Uma delas foi prefeito de Santa Luzia, cidade com 70 mil habitantes, por duas ocasiões. O ex-prefeito e latifundiário Antônio Braide havia prometido, segundo os camponeses, um salário ilegal de R$ 100 por mês (menos de um quarto do já defasado salário mínimo) e, grande parte desse valor ínfimo retornava para o latifundiário através de uma conhecida amarra semifeudal: era ele quem vendia alimentos e equipamentos de trabalho aos camponeses em seu armazém. Uma das leis não escritas do latifúndio, que o monopólio de comunicação tenta passar como coisa de novela.
Alagoas
Interdição da BR-101, em Alagoas
Na manhã do dia 7 de abril, trabalhadores de uma usina interditaram um trecho da BR-101 que denunciavam condições de trabalho escravo.
Eles interromperam o trânsito nos dois sentidos da pista e queimaram pneus. Cortadores de cana, motoristas e fiscais da usina denunciaram o atraso no pagamento dos salários, que suas famílias estão passando fome e que são impedidos de procurar outros trabalhos porque suas carteiras profissionais foram retidas pela usina.
Espírito Santo
O Ministério Público Federal no Espírito Santo denunciou os latifundiários Peres Vieira de Gouvêa e Peres Vieira de Gouvêa Filho por exploração de trabalho escravo no latifúndio Jerusalém, na cidade de Alegre, sul do Estado.
Segundo a Procuradoria do MP, no último 16 de março, uma fiscalização conjunta realizada pelo Ministério Público do Trabalho, Polícia Federal e Ministério do Trabalho e Emprego constatou que pai e filho mantinham na fazenda seis pessoas em regime de escravidão que trabalhavam em lavouras de café, feijão e milho.
Os camponeses não recebiam salários, eram obrigados a comprar comida, bebida alcoólica e cigarros no armazém do latifúndio.
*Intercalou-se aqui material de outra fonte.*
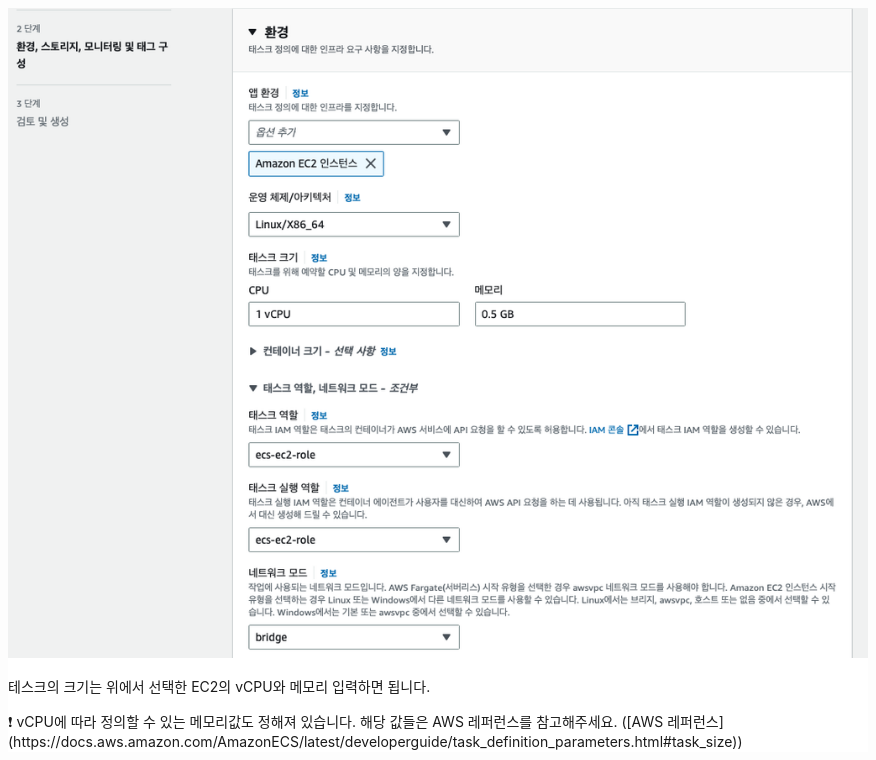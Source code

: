 ![Untitled](/images/aws_ecs/Untitled%2045.png)

테스크의 크기는 위에서 선택한 EC2의 vCPU와 메모리 입력하면 됩니다.

<aside>
❗ vCPU에 따라 정의할 수 있는 메모리값도 정해져 있습니다. 해당 값들은 AWS 레퍼런스를 참고해주세요. ([AWS 레퍼런스](https://docs.aws.amazon.com/AmazonECS/latest/developerguide/task_definition_parameters.html#task_size))

</aside>
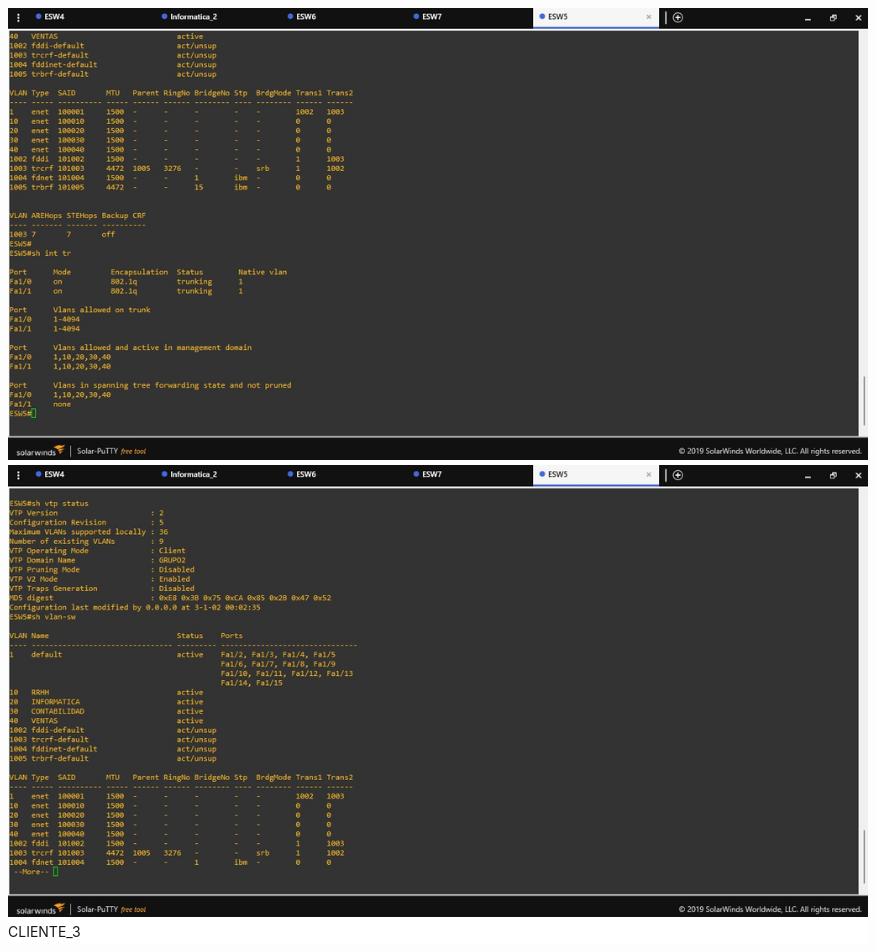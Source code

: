 <img src="/Proyecto1/Imagenes/Top2/Cliente2_2.jpg" alt="drawing"> 
</td>
<td>
<img src="/Proyecto1/Imagenes/Top2/Cliente2_1.jpg" alt="drawing"> 
</td>
</tr>
<tr>
<td>
CLIENTE_3
</td>
<td>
Seus documentos pessoais foram tomados pelos latifundiários para que eles não pudessem ir embora. Os camponeses denunciaram que eram forçados a uma jornada de trabalho de 12 horas diárias e viviam em alojamentos insalubres.
Essa situação só veio à tona devido à fuga de um adolescente que, após ser agredido pelos latifundiários, conseguiu fugir e transmitir a denúncia ao Conselho Tutelar da cidade.
Pará
No início do mês de abril, 46 camponeses, entre eles duas mulheres, foram libertados de um cativeiro em São Félix do Xingu — PA. Eles trabalhavam em condições de escravidão na coleta de folhas de Jaborandi, usadas na indústria farmacêutica e cosmética. Homens e mulheres dormiam em barracos de lona, sem acesso a água potável ou sanitários. Do valor que recebiam pelas folhas coletadas, era descontado um alto preço pela comida e produtos de primeira necessidade, fornecidos obrigatoriamente pelo patrão.
Também nesse caso, a denúncia de trabalho escravo foi realizada por um dos camponeses que conseguiu escapar, andando cerca de 100 quilômetros pela selva até chegar a um ponto onde conseguiu pegar uma carona até a parte urbana de São Félix do Xingu.
Alguns dos camponeses libertados contaram que faziam uso de maconha para suportar o trabalho e que a droga consumida também era descontada do pagamento. Os camponeses resgatados foram deslocados para um hotel na cidade e seis deles foram internados imediatamente apresentando graves quadros de inanição.